PROBLEM TO SOLVE – The required output is the exact sequence of lines from the line holding "[**searchMosaics**](MosaicRoutesApi.md#searchmosaics) | **GET**" to the end of the records, inclusive.

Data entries
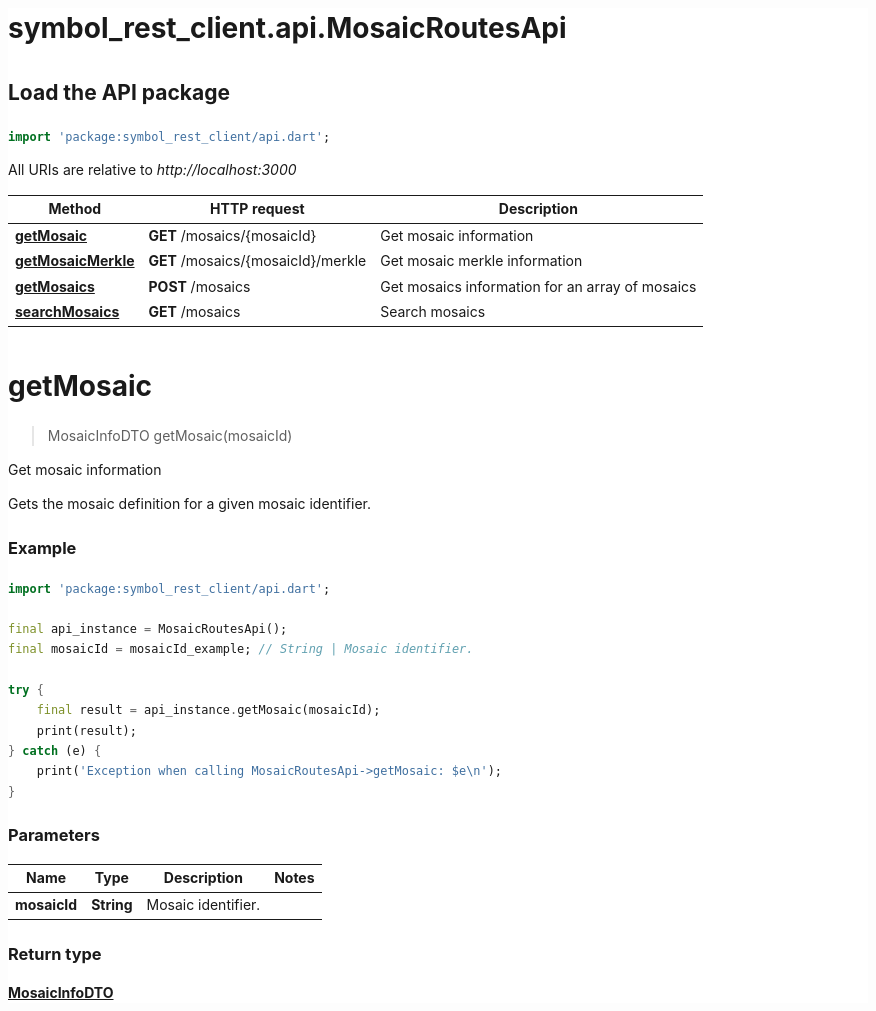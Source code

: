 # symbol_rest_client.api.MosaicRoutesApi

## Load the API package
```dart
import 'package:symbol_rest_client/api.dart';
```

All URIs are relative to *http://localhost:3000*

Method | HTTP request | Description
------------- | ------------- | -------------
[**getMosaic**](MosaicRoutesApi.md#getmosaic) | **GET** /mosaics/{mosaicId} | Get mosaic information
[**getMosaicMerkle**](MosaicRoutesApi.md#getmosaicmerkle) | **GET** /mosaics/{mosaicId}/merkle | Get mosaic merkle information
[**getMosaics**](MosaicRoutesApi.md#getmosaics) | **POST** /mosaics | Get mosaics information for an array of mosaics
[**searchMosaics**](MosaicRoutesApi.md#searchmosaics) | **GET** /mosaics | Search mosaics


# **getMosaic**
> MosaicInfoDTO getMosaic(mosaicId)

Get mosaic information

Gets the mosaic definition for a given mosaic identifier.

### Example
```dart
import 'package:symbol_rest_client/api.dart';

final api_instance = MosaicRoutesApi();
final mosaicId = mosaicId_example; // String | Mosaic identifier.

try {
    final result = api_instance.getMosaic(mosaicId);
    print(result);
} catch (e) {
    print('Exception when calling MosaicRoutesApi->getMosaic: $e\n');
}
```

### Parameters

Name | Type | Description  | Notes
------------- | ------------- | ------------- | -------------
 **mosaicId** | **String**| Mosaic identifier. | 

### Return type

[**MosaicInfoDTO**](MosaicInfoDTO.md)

OUTPUT BELOW –
[**searchMosaics**](MosaicRoutesApi.md#searchmosaics) | **GET** /mosaics | Search mosaics


# **getMosaic**
> MosaicInfoDTO getMosaic(mosaicId)

Get mosaic information

Gets the mosaic definition for a given mosaic identifier.

### Example
```dart
import 'package:symbol_rest_client/api.dart';

final api_instance = MosaicRoutesApi();
final mosaicId = mosaicId_example; // String | Mosaic identifier.

try {
    final result = api_instance.getMosaic(mosaicId);
    print(result);
} catch (e) {
    print('Exception when calling MosaicRoutesApi->getMosaic: $e\n');
}
```

### Parameters

Name | Type | Description  | Notes
------------- | ------------- | ------------- | -------------
 **mosaicId** | **String**| Mosaic identifier. | 

### Return type

[**MosaicInfoDTO**](MosaicInfoDTO.md)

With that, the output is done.